DIRECTIONS FOR THIS TASK —
Which of the lines in the records below hold the string "price"? Copy every one of them.

INFORMATION GIVEN —

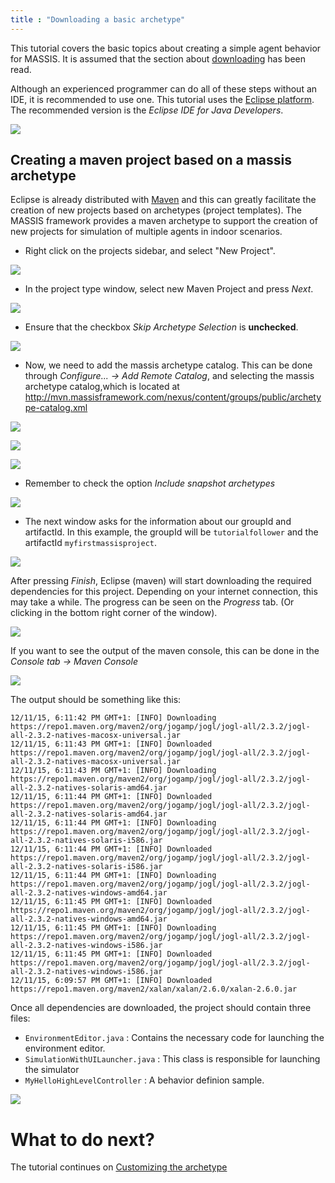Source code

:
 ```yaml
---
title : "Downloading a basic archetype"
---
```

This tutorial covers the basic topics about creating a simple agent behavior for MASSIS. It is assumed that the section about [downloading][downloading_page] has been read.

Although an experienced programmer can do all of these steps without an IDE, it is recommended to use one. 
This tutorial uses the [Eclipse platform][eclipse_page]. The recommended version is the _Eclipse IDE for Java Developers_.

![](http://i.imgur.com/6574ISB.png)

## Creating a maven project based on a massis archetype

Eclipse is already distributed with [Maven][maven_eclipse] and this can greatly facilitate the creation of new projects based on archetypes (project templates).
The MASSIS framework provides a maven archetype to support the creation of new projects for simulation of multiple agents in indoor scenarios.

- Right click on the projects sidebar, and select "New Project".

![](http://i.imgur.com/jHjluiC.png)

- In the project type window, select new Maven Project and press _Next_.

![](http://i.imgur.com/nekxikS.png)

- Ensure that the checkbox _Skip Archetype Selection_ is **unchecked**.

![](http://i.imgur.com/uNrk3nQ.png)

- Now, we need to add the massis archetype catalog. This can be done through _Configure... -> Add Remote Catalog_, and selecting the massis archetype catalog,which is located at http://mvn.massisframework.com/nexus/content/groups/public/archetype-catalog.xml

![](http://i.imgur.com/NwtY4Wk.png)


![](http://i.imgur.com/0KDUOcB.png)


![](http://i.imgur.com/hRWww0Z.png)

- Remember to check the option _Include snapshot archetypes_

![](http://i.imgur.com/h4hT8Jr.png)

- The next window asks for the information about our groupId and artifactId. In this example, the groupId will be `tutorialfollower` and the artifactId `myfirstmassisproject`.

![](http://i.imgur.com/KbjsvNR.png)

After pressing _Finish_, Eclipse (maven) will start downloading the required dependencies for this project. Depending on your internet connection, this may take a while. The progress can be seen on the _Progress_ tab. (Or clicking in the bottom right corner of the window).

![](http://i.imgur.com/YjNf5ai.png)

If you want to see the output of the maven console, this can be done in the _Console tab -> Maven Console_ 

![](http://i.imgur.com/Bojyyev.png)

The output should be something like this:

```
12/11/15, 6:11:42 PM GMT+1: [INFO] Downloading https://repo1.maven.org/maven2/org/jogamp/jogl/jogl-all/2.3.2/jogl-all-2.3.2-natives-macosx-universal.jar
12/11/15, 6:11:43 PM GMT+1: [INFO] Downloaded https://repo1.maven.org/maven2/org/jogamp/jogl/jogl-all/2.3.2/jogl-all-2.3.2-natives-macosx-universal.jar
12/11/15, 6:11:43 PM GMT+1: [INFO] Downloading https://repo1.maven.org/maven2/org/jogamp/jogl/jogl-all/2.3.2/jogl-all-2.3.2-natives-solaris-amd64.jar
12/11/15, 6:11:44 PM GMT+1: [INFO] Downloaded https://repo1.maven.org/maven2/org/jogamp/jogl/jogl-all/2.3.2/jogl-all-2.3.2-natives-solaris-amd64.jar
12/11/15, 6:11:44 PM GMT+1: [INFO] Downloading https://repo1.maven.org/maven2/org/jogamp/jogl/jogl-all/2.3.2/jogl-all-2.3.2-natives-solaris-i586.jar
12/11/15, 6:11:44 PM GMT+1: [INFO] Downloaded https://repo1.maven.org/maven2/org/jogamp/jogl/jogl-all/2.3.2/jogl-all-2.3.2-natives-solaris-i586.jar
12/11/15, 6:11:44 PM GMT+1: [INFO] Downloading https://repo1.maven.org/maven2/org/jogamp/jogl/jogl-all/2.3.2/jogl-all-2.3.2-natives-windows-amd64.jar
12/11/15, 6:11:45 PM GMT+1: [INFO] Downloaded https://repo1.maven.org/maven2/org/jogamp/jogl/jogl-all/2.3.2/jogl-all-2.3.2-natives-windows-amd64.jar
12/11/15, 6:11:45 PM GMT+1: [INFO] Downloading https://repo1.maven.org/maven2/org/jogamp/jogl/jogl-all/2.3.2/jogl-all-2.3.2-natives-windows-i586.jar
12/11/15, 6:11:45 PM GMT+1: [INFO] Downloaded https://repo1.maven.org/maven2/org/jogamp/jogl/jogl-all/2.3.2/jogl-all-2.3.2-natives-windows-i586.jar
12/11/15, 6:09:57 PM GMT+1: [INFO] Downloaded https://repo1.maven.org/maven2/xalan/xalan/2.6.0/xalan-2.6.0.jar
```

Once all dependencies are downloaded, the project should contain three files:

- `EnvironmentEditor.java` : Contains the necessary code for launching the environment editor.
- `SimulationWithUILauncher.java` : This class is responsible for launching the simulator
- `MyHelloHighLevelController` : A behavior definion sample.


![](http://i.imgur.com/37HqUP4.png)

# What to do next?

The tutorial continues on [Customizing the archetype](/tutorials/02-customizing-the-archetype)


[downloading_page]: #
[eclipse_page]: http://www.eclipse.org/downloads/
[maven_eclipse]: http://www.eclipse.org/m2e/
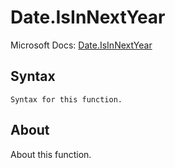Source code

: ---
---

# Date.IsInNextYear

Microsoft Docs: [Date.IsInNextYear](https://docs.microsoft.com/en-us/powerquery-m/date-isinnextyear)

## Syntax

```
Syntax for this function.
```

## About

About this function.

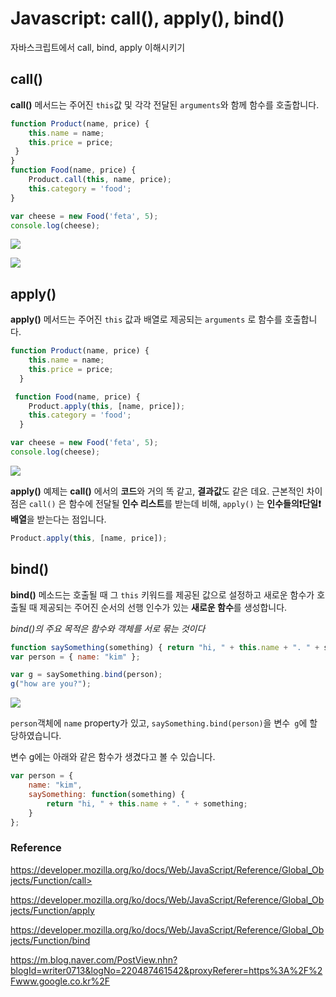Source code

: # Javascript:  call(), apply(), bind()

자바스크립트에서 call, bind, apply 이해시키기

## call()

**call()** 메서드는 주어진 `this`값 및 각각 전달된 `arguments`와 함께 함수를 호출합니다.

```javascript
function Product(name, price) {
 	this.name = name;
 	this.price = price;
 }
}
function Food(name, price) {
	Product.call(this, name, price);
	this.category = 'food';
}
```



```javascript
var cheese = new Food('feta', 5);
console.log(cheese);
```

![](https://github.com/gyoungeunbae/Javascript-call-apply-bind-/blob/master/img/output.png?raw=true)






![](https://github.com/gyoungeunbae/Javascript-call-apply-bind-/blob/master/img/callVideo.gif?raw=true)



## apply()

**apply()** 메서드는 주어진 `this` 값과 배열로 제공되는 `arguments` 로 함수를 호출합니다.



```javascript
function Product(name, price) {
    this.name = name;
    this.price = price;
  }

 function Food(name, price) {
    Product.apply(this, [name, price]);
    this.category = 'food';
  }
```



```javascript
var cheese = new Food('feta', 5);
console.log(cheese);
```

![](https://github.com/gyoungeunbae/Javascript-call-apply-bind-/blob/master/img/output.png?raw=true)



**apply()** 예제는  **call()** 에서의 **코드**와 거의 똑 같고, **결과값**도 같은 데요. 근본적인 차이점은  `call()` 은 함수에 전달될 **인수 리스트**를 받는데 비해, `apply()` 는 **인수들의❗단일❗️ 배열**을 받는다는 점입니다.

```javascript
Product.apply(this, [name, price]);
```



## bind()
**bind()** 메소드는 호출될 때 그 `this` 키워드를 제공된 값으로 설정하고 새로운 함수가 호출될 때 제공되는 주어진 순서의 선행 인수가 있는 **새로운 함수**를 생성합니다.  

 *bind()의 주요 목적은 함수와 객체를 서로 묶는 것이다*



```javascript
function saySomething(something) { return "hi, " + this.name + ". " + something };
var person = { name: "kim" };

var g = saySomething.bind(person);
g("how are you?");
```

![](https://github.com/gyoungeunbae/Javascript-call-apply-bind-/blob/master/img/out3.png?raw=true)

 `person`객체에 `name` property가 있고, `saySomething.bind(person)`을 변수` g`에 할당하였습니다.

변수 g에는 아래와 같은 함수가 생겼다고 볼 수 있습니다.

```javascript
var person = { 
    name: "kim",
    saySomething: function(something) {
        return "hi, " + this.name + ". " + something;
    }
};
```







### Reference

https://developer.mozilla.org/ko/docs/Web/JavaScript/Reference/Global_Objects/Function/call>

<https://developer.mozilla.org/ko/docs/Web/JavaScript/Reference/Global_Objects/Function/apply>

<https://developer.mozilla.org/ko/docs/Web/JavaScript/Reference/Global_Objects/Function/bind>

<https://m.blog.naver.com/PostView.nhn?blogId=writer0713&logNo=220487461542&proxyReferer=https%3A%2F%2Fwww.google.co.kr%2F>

EXPECTED ANSWER —
function Product(name, price) {
 	this.price = price;
function Food(name, price) {
	Product.call(this, name, price);
function Product(name, price) {
    this.price = price;
 function Food(name, price) {
    Product.apply(this, [name, price]);
Product.apply(this, [name, price]);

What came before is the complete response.